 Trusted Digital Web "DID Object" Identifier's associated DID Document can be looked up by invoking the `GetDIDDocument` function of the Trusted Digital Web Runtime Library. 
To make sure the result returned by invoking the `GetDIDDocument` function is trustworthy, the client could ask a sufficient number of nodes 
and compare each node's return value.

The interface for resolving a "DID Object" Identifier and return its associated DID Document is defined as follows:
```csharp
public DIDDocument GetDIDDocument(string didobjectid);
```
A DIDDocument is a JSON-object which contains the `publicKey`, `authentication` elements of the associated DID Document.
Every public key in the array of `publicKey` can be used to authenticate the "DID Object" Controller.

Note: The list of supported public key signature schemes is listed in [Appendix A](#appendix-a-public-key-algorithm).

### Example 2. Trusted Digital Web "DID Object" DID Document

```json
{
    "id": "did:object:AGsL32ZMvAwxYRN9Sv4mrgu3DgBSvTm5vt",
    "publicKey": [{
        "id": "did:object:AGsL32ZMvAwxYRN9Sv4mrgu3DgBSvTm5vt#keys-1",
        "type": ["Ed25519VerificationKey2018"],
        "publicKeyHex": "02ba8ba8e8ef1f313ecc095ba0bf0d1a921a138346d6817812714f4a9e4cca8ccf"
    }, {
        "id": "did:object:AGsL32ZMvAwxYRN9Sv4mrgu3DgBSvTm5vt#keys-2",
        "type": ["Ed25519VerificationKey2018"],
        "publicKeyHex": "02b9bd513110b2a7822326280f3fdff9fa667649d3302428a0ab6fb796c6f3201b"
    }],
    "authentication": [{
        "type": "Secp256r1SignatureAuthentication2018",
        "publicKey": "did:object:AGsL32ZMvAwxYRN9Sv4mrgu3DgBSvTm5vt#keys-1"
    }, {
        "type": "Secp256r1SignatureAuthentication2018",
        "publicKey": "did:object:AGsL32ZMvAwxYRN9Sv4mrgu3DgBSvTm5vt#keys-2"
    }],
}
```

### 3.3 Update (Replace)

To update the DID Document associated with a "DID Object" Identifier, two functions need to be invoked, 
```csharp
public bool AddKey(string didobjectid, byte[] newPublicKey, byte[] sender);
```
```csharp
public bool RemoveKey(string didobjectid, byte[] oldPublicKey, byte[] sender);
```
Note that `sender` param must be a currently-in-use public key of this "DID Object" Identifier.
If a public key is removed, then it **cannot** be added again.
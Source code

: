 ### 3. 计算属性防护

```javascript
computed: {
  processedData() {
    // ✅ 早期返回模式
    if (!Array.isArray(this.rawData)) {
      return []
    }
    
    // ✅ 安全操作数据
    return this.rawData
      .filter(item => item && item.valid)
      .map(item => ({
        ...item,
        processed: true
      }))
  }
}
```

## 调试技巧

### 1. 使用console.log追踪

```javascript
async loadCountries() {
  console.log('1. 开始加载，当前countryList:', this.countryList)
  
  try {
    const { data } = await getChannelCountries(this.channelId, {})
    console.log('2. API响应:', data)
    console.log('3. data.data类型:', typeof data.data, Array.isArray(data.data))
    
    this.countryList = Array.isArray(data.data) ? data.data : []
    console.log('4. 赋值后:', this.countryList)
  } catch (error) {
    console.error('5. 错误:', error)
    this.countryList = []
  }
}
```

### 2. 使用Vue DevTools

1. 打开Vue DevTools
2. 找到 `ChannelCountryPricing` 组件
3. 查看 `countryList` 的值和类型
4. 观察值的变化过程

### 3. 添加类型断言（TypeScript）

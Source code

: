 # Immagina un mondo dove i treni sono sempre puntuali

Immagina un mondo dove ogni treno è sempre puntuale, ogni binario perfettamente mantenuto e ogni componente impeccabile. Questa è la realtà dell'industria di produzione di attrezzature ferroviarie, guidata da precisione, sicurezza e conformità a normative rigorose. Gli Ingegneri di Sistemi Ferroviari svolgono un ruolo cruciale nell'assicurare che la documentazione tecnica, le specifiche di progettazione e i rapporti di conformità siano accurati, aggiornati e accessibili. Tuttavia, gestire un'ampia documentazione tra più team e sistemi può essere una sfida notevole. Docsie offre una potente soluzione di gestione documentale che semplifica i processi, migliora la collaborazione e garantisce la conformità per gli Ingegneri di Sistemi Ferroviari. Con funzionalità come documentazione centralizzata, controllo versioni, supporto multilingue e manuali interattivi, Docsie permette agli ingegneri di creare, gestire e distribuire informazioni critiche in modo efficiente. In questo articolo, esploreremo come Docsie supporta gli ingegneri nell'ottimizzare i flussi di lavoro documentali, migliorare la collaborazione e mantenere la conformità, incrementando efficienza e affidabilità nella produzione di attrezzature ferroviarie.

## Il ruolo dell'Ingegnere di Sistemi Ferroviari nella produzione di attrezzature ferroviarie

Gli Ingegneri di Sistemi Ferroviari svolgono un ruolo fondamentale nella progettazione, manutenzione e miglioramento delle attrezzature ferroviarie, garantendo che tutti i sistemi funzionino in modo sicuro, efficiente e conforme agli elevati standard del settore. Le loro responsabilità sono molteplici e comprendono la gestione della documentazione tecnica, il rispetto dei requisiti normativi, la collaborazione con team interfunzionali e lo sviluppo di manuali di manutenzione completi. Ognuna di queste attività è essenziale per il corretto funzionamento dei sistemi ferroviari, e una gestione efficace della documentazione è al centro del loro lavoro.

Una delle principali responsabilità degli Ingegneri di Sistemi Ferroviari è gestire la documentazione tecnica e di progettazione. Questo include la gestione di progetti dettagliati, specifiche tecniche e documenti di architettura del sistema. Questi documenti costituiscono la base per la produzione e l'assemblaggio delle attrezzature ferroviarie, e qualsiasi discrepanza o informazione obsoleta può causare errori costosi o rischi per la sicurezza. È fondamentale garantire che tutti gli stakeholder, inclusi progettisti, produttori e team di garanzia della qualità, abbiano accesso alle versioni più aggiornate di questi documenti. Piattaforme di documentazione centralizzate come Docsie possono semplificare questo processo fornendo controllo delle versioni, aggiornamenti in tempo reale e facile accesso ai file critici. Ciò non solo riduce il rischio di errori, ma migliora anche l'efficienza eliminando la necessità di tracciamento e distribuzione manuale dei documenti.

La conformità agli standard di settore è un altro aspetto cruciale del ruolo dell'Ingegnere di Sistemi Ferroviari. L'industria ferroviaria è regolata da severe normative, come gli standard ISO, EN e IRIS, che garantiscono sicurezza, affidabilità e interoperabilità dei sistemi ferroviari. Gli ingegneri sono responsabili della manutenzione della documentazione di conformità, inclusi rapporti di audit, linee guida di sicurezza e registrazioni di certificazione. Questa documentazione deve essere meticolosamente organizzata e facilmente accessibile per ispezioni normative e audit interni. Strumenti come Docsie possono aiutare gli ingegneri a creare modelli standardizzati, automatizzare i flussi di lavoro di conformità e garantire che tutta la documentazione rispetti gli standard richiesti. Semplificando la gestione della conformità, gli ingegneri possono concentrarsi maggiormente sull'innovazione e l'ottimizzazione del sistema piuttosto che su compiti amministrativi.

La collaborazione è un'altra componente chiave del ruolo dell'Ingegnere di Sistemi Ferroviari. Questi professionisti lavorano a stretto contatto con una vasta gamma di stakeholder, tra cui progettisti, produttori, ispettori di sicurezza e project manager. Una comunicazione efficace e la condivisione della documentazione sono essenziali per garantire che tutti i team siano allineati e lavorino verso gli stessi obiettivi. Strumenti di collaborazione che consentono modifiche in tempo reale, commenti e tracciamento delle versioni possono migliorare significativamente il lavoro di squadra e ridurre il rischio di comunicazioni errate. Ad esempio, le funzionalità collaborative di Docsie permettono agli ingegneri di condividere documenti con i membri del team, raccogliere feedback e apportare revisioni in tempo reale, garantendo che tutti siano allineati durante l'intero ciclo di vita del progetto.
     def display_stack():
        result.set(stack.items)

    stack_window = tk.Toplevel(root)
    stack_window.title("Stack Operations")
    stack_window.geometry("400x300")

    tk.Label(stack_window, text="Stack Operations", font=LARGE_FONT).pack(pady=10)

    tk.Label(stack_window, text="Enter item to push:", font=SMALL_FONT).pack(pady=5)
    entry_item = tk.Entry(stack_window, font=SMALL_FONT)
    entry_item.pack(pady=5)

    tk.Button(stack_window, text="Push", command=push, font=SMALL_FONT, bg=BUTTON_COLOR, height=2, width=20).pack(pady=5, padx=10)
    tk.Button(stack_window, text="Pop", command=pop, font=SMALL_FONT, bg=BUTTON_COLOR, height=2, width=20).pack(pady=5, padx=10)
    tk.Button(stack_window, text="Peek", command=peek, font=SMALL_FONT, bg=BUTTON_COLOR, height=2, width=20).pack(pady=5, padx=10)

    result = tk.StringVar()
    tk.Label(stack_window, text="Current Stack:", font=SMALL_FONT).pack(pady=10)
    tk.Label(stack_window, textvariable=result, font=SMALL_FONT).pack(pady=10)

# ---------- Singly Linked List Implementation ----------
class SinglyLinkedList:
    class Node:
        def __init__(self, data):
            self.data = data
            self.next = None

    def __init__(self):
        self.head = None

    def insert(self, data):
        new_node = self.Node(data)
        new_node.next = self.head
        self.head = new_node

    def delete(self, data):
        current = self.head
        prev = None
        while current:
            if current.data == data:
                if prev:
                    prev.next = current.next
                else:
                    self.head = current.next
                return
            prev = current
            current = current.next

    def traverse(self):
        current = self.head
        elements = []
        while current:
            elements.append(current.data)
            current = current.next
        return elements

════════

◆ **PROBLEM TO WORK ON**
The lines above, from the first through the one containing "### 3.3 Update (Replace)", must be restated word for word, with nothing added.

◆ **SOLUTION FOR THIS TASK**
 Trusted Digital Web "DID Object" Identifier's associated DID Document can be looked up by invoking the `GetDIDDocument` function of the Trusted Digital Web Runtime Library. 
To make sure the result returned by invoking the `GetDIDDocument` function is trustworthy, the client could ask a sufficient number of nodes 
and compare each node's return value.

The interface for resolving a "DID Object" Identifier and return its associated DID Document is defined as follows:
```csharp
public DIDDocument GetDIDDocument(string didobjectid);
```
A DIDDocument is a JSON-object which contains the `publicKey`, `authentication` elements of the associated DID Document.
Every public key in the array of `publicKey` can be used to authenticate the "DID Object" Controller.

Note: The list of supported public key signature schemes is listed in [Appendix A](#appendix-a-public-key-algorithm).

### Example 2. Trusted Digital Web "DID Object" DID Document

```json
{
    "id": "did:object:AGsL32ZMvAwxYRN9Sv4mrgu3DgBSvTm5vt",
    "publicKey": [{
        "id": "did:object:AGsL32ZMvAwxYRN9Sv4mrgu3DgBSvTm5vt#keys-1",
        "type": ["Ed25519VerificationKey2018"],
        "publicKeyHex": "02ba8ba8e8ef1f313ecc095ba0bf0d1a921a138346d6817812714f4a9e4cca8ccf"
    }, {
        "id": "did:object:AGsL32ZMvAwxYRN9Sv4mrgu3DgBSvTm5vt#keys-2",
        "type": ["Ed25519VerificationKey2018"],
        "publicKeyHex": "02b9bd513110b2a7822326280f3fdff9fa667649d3302428a0ab6fb796c6f3201b"
    }],
    "authentication": [{
        "type": "Secp256r1SignatureAuthentication2018",
        "publicKey": "did:object:AGsL32ZMvAwxYRN9Sv4mrgu3DgBSvTm5vt#keys-1"
    }, {
        "type": "Secp256r1SignatureAuthentication2018",
        "publicKey": "did:object:AGsL32ZMvAwxYRN9Sv4mrgu3DgBSvTm5vt#keys-2"
    }],
}
```

### 3.3 Update (Replace)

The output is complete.